Perhaps no group of fans were found to be quite as excited as those who support the Linux OS, though. For the first time ever (as far as I’m aware), Firaxis would be bringing a Civilization title to Linux. Adding to that excitement is the simple fact that Firaxis is just the latest of large game developers starting to pay attention to the OS. Just last month, CD Projekt RED’s The Witcher 2: Assassins of Kings was also brought to Linux, and we found out just this week that The Witcher 3: Wild Hunt, will also be hitting the platform at initial launch.
Alright – it seems I’m getting so excited here that I’m failing to get right to the point of this post.
As we can now see, Beyond Earth was actually not to be Firaxis’ first Civilization on Linux. Over at Steam today, Civilization V graces the top of the site with the words, “Now Available on SteamOS”. For those who might not be aware, SteamOS is based on Linux, and as such, whenever you see a game support SteamOS, it’s Linux support, plain and simple.
Linux hasn’t had a serious dearth of strategy games, with Paradox bringing over a few of its titles at the launch of Steam for Linux, but as far as the genre goes, Firaxis’ titles could be considered to be the cream of the crop. To have Civ V now available for Linux is simply amazing, and I give kudos to Firaxis or whoever made the port a reality.

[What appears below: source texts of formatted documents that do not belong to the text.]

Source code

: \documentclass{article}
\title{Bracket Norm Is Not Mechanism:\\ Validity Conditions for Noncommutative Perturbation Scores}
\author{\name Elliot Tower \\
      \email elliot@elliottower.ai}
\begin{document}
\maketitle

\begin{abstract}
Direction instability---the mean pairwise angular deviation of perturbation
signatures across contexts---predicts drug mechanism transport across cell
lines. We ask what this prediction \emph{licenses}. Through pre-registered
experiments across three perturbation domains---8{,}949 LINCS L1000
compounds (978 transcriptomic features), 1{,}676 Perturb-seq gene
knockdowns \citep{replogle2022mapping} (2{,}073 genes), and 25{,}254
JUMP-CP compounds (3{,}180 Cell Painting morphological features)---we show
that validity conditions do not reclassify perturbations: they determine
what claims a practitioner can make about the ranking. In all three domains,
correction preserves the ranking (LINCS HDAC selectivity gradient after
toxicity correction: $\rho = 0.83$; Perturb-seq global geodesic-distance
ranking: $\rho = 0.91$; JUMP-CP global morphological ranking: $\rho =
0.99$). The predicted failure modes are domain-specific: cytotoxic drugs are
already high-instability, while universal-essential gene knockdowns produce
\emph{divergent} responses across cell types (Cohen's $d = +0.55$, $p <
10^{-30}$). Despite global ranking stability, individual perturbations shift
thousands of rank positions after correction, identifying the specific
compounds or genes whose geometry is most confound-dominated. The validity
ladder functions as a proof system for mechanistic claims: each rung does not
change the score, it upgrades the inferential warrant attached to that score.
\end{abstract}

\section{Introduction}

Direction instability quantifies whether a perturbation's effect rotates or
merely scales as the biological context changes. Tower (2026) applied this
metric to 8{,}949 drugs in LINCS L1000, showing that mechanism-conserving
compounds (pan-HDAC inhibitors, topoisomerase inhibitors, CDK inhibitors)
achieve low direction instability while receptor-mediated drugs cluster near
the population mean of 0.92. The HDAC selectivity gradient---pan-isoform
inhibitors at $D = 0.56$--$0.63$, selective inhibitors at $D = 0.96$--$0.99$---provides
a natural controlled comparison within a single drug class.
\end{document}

As of the time of this post, all of Civilization V‘s content is on sale at Steam for 75% off. Whether or not you’re a Linux user, it’s a game well-worth picking up.
Civilization V hitting Linux is undoubtedly exciting (it’d have to be to justify all of those words I just wrote), but also exciting is the fact that the number of unique Linux titles at Steam has just broken through the 500 landmark. Currently, we’re sitting at 516, but that’s a number that’s growing very rapidly. Could we see 1,000 by this time next year? It’s certainly not outside the realm of reason.